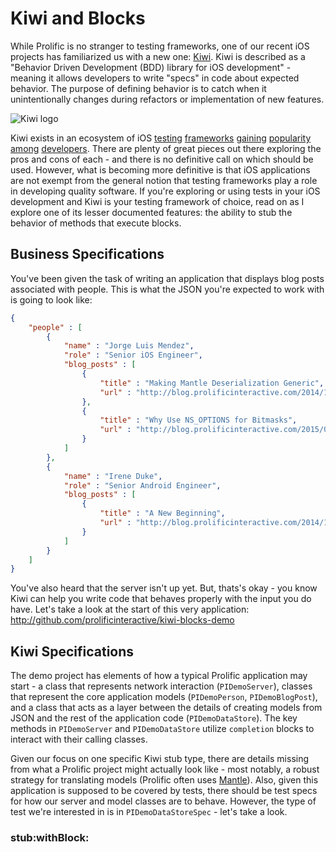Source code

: # Kiwi and Blocks

While Prolific is no stranger to testing frameworks, one of our recent iOS projects has familiarized us with a new one: [Kiwi](https://github.com/kiwi-bdd/Kiwi). Kiwi is described as a "Behavior Driven Development (BDD) library for iOS development" - meaning it allows developers to write "specs" in code about expected behavior. The purpose of defining behavior is to catch when it unintentionally changes during refactors or implementation of new features. 

![Kiwi logo](https://raw.githubusercontent.com/prolificinteractive/kiwi-blocks-demo/feature/blog_post/images/kiwi1.png?token=AFNCYU3rHjEtZVJGJxmuko8fL2xczDdHks5VWnqHwA%3D%3D "Kiwi logo")

Kiwi exists in an ecosystem of iOS [testing](https://developer.apple.com/library/ios/documentation/DeveloperTools/Conceptual/testing_with_xcode/Introduction/Introduction.html) [frameworks](https://github.com/specta/specta) [gaining](https://github.com/kif-framework/KIF) [popularity](https://github.com/calabash/calabash-ios) [among](https://github.com/facebook/ios-snapshot-test-case) [developers](https://github.com/Quick/Quick). There are plenty of great pieces out there exploring the pros and cons of each - and there is no definitive call on which should be used. However, what is becoming more definitive is that iOS applications are not exempt from the general notion that testing frameworks play a role in developing quality software. If you're exploring or using tests in your iOS development and Kiwi is your testing framework of choice, read on as I explore one of its lesser documented features: the ability to stub the behavior of methods that execute blocks.

## Business Specifications

You've been given the task of writing an application that displays blog posts associated with people. This is what the JSON you're expected to work with is going to look like:

``` JSON
{
	"people" : [
		{
			"name" : "Jorge Luis Mendez",
			"role" : "Senior iOS Engineer",
			"blog_posts" : [
				{
					"title" : "Making Mantle Deserialization Generic",
					"url" : "http://blog.prolificinteractive.com/2014/12/15/making-mantle-deserialization-generic/"
				},
				{
					"title" : "Why Use NS_OPTIONS for Bitmasks",
					"url" : "http://blog.prolificinteractive.com/2015/03/18/why-use-ns_options-for-bitmasks/"
				}
			]
		},
		{
			"name" : "Irene Duke",
			"role" : "Senior Android Engineer",
			"blog_posts" : [
				{
					"title" : "A New Beginning",
					"url" : "http://blog.prolificinteractive.com/2014/11/19/new-beginning/"
				}
			]
		}
	]
}
```

You've also heard that the server isn't up yet. But, thats's okay - you know Kiwi can help you write code that behaves properly with the input you do have. Let's take a look at the start of this very application: http://github.com/prolificinteractive/kiwi-blocks-demo

## Kiwi Specifications

The demo project has elements of how a typical Prolific application may start - a class that represents network interaction (`PIDemoServer`), classes that represent the core application models (`PIDemoPerson`, `PIDemoBlogPost`), and a class that acts as a layer between the details of creating models from JSON and the rest of the application code (`PIDemoDataStore`). The key methods in `PIDemoServer` and `PIDemoDataStore` utilize `completion` blocks to interact with their calling classes. 

Given our focus on one specific Kiwi stub type, there are details missing from what a Prolific project might actually look like - most notably, a robust strategy for translating models (Prolific often uses [Mantle](http://blog.prolificinteractive.com/2014/12/15/making-mantle-deserialization-generic/)). Also, given this application is supposed to be covered by tests, there should be test specs for how our server and model classes are to behave. However, the type of test we're interested in is in `PIDemoDataStoreSpec` - let's take a look.

### stub:withBlock:



### 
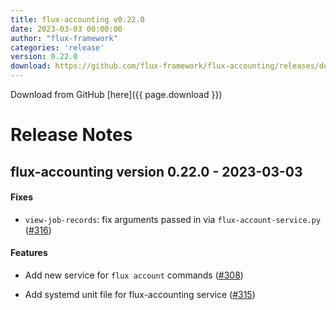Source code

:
```yaml
---
title: flux-accounting v0.22.0
date: 2023-03-03 00:00:00
author: "flux-framework"
categories: 'release'
version: 0.22.0
download: https://github.com/flux-framework/flux-accounting/releases/download/v0.22.0/flux-accounting-0.22.0.tar.gz
---
```


Download from GitHub [here]({{ page.download }})

# Release Notes

flux-accounting version 0.22.0 - 2023-03-03
-------------------------------------------

#### Fixes

* `view-job-records`: fix arguments passed in via `flux-account-service.py` ([#316](https://github.com/flux-framework/flux-accounting/issues/316))

#### Features

* Add new service for `flux account` commands ([#308](https://github.com/flux-framework/flux-accounting/issues/308))

* Add systemd unit file for flux-accounting service ([#315](https://github.com/flux-framework/flux-accounting/issues/315))
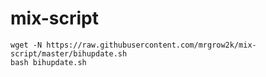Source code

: # mix-script
```
wget -N https://raw.githubusercontent.com/mrgrow2k/mix-script/master/bihupdate.sh
bash bihupdate.sh
```
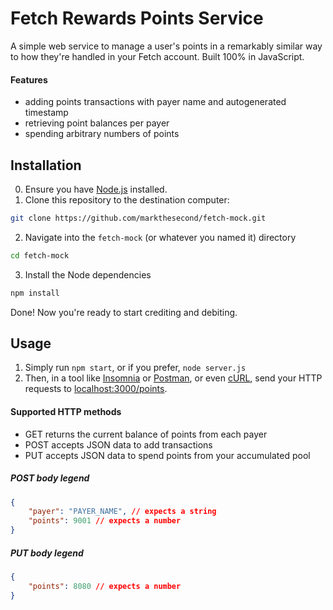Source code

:# Fetch Rewards Points Service
A simple web service to manage a user's points in a remarkably similar way to
how they're handled in your Fetch account. Built 100% in JavaScript.

#### Features
- adding points transactions with payer name and autogenerated timestamp
- retrieving point balances per payer
- spending arbitrary numbers of points

## Installation
0. Ensure you have [Node.js](https://nodejs.org/en/download/) installed.
1. Clone this repository to the destination computer:
 ```sh
 git clone https://github.com/markthesecond/fetch-mock.git
 ```
 2. Navigate into the `fetch-mock` (or whatever you named it) directory
```sh
cd fetch-mock
```
3. Install the Node dependencies
```sh
npm install
```
Done! Now you're ready to start crediting and debiting.

## Usage
1. Simply run `npm start`, or if you prefer, `node server.js`
2. Then, in a tool like [Insomnia](https://insomnia.rest/download) or [Postman](https://www.postman.com/downloads), or even [cURL](https://curl.se/download.html), send your HTTP requests to [localhost:3000/points](localhost:3000/points).
#### Supported HTTP methods
- GET   returns the current balance of points from each payer
- POST  accepts JSON data to add transactions
- PUT   accepts JSON data to spend points from your accumulated pool

##### POST body legend
```json
{
    "payer": "PAYER_NAME", // expects a string
    "points": 9001 // expects a number
}
```

##### PUT body legend
```json
{
    "points": 8080 // expects a number
}
```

===

* _PROBLEM TO WORK ON_
Locate the word "Engineer" in the entries, and copy every line where it is found.

* _RESULT BELOW_
			"role" : "Senior iOS Engineer",
			"role" : "Senior Android Engineer",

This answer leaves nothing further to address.